WORK REQUIRED
The data below is to be returned in full and exactly.
======== AVAILABLE RECORDS ========
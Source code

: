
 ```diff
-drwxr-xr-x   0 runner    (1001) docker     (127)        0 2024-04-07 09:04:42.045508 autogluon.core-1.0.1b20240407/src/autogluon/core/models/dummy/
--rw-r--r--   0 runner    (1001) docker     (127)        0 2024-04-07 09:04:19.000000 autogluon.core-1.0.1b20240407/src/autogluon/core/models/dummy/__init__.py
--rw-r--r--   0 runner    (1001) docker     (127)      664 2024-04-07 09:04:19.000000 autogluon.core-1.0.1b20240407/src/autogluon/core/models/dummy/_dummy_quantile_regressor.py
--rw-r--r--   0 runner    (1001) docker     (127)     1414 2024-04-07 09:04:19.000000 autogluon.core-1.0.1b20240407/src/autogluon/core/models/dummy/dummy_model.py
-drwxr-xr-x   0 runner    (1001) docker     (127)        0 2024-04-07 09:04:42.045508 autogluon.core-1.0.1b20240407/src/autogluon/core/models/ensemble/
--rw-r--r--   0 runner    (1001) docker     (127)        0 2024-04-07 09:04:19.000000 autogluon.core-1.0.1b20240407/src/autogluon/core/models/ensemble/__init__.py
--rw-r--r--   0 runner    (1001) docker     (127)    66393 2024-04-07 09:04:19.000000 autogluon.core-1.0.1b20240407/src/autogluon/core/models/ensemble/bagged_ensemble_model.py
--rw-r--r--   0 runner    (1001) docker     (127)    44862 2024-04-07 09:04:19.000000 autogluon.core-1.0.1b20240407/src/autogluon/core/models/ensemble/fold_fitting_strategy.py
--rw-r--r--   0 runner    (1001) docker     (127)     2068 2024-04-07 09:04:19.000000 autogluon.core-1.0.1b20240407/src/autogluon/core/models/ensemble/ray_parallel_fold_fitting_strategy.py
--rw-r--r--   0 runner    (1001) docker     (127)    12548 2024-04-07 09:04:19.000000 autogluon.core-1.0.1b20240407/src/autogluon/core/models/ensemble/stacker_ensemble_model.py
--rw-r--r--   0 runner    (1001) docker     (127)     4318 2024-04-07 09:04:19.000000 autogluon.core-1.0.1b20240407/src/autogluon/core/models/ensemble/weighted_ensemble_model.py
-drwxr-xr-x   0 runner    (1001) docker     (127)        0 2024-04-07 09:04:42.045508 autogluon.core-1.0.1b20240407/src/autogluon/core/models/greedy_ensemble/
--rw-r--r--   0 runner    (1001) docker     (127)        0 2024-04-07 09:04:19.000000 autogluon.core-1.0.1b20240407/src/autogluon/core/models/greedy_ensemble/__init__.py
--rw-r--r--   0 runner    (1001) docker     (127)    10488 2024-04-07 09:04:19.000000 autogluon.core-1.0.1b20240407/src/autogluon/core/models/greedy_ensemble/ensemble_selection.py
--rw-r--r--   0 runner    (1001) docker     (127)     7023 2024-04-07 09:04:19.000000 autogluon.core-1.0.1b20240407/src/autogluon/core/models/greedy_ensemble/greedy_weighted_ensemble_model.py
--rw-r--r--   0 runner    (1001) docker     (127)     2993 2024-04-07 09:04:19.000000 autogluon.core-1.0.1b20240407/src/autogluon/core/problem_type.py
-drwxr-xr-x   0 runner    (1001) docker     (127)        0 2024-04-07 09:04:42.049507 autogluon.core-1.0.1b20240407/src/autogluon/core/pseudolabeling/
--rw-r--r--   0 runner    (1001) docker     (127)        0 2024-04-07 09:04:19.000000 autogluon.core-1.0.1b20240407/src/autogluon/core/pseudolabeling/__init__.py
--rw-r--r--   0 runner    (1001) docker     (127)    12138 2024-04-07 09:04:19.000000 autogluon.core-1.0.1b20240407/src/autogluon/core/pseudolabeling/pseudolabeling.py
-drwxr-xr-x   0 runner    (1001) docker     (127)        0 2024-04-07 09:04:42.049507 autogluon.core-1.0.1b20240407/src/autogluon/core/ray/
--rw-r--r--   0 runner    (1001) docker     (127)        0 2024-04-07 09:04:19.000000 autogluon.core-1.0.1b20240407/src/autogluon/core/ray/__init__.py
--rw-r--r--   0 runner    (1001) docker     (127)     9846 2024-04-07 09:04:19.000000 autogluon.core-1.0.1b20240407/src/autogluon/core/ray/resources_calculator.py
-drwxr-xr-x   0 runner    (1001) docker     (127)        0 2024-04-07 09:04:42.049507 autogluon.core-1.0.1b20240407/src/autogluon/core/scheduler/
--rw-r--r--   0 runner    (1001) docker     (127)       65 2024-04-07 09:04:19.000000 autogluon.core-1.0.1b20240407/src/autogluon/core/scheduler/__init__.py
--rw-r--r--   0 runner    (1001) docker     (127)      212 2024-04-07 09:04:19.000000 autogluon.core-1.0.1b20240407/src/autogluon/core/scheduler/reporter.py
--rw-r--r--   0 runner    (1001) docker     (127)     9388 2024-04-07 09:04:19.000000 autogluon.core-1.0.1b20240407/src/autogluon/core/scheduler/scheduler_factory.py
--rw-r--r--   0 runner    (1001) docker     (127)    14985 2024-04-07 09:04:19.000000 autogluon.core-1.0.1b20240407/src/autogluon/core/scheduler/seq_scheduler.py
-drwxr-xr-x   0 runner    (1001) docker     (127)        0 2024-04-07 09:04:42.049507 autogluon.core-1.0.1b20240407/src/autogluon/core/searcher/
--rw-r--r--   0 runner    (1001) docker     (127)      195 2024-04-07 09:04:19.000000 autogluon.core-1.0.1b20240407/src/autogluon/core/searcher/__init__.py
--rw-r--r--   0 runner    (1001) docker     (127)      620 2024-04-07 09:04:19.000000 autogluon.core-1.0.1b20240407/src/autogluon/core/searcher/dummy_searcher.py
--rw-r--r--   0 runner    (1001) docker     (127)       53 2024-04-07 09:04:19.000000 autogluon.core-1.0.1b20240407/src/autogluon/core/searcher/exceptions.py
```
========
EXPECTED ANSWER
Source code

:
 ```diff
-drwxr-xr-x   0 runner    (1001) docker     (127)        0 2024-04-07 09:04:42.045508 autogluon.core-1.0.1b20240407/src/autogluon/core/models/dummy/
--rw-r--r--   0 runner    (1001) docker     (127)        0 2024-04-07 09:04:19.000000 autogluon.core-1.0.1b20240407/src/autogluon/core/models/dummy/__init__.py
--rw-r--r--   0 runner    (1001) docker     (127)      664 2024-04-07 09:04:19.000000 autogluon.core-1.0.1b20240407/src/autogluon/core/models/dummy/_dummy_quantile_regressor.py
--rw-r--r--   0 runner    (1001) docker     (127)     1414 2024-04-07 09:04:19.000000 autogluon.core-1.0.1b20240407/src/autogluon/core/models/dummy/dummy_model.py
-drwxr-xr-x   0 runner    (1001) docker     (127)        0 2024-04-07 09:04:42.045508 autogluon.core-1.0.1b20240407/src/autogluon/core/models/ensemble/
--rw-r--r--   0 runner    (1001) docker     (127)        0 2024-04-07 09:04:19.000000 autogluon.core-1.0.1b20240407/src/autogluon/core/models/ensemble/__init__.py
--rw-r--r--   0 runner    (1001) docker     (127)    66393 2024-04-07 09:04:19.000000 autogluon.core-1.0.1b20240407/src/autogluon/core/models/ensemble/bagged_ensemble_model.py
--rw-r--r--   0 runner    (1001) docker     (127)    44862 2024-04-07 09:04:19.000000 autogluon.core-1.0.1b20240407/src/autogluon/core/models/ensemble/fold_fitting_strategy.py
--rw-r--r--   0 runner    (1001) docker     (127)     2068 2024-04-07 09:04:19.000000 autogluon.core-1.0.1b20240407/src/autogluon/core/models/ensemble/ray_parallel_fold_fitting_strategy.py
--rw-r--r--   0 runner    (1001) docker     (127)    12548 2024-04-07 09:04:19.000000 autogluon.core-1.0.1b20240407/src/autogluon/core/models/ensemble/stacker_ensemble_model.py
--rw-r--r--   0 runner    (1001) docker     (127)     4318 2024-04-07 09:04:19.000000 autogluon.core-1.0.1b20240407/src/autogluon/core/models/ensemble/weighted_ensemble_model.py
-drwxr-xr-x   0 runner    (1001) docker     (127)        0 2024-04-07 09:04:42.045508 autogluon.core-1.0.1b20240407/src/autogluon/core/models/greedy_ensemble/
--rw-r--r--   0 runner    (1001) docker     (127)        0 2024-04-07 09:04:19.000000 autogluon.core-1.0.1b20240407/src/autogluon/core/models/greedy_ensemble/__init__.py
--rw-r--r--   0 runner    (1001) docker     (127)    10488 2024-04-07 09:04:19.000000 autogluon.core-1.0.1b20240407/src/autogluon/core/models/greedy_ensemble/ensemble_selection.py
--rw-r--r--   0 runner    (1001) docker     (127)     7023 2024-04-07 09:04:19.000000 autogluon.core-1.0.1b20240407/src/autogluon/core/models/greedy_ensemble/greedy_weighted_ensemble_model.py
--rw-r--r--   0 runner    (1001) docker     (127)     2993 2024-04-07 09:04:19.000000 autogluon.core-1.0.1b20240407/src/autogluon/core/problem_type.py
-drwxr-xr-x   0 runner    (1001) docker     (127)        0 2024-04-07 09:04:42.049507 autogluon.core-1.0.1b20240407/src/autogluon/core/pseudolabeling/
--rw-r--r--   0 runner    (1001) docker     (127)        0 2024-04-07 09:04:19.000000 autogluon.core-1.0.1b20240407/src/autogluon/core/pseudolabeling/__init__.py
--rw-r--r--   0 runner    (1001) docker     (127)    12138 2024-04-07 09:04:19.000000 autogluon.core-1.0.1b20240407/src/autogluon/core/pseudolabeling/pseudolabeling.py
-drwxr-xr-x   0 runner    (1001) docker     (127)        0 2024-04-07 09:04:42.049507 autogluon.core-1.0.1b20240407/src/autogluon/core/ray/
--rw-r--r--   0 runner    (1001) docker     (127)        0 2024-04-07 09:04:19.000000 autogluon.core-1.0.1b20240407/src/autogluon/core/ray/__init__.py
--rw-r--r--   0 runner    (1001) docker     (127)     9846 2024-04-07 09:04:19.000000 autogluon.core-1.0.1b20240407/src/autogluon/core/ray/resources_calculator.py
-drwxr-xr-x   0 runner    (1001) docker     (127)        0 2024-04-07 09:04:42.049507 autogluon.core-1.0.1b20240407/src/autogluon/core/scheduler/
--rw-r--r--   0 runner    (1001) docker     (127)       65 2024-04-07 09:04:19.000000 autogluon.core-1.0.1b20240407/src/autogluon/core/scheduler/__init__.py
--rw-r--r--   0 runner    (1001) docker     (127)      212 2024-04-07 09:04:19.000000 autogluon.core-1.0.1b20240407/src/autogluon/core/scheduler/reporter.py
--rw-r--r--   0 runner    (1001) docker     (127)     9388 2024-04-07 09:04:19.000000 autogluon.core-1.0.1b20240407/src/autogluon/core/scheduler/scheduler_factory.py
--rw-r--r--   0 runner    (1001) docker     (127)    14985 2024-04-07 09:04:19.000000 autogluon.core-1.0.1b20240407/src/autogluon/core/scheduler/seq_scheduler.py
-drwxr-xr-x   0 runner    (1001) docker     (127)        0 2024-04-07 09:04:42.049507 autogluon.core-1.0.1b20240407/src/autogluon/core/searcher/
--rw-r--r--   0 runner    (1001) docker     (127)      195 2024-04-07 09:04:19.000000 autogluon.core-1.0.1b20240407/src/autogluon/core/searcher/__init__.py
--rw-r--r--   0 runner    (1001) docker     (127)      620 2024-04-07 09:04:19.000000 autogluon.core-1.0.1b20240407/src/autogluon/core/searcher/dummy_searcher.py
--rw-r--r--   0 runner    (1001) docker     (127)       53 2024-04-07 09:04:19.000000 autogluon.core-1.0.1b20240407/src/autogluon/core/searcher/exceptions.py
```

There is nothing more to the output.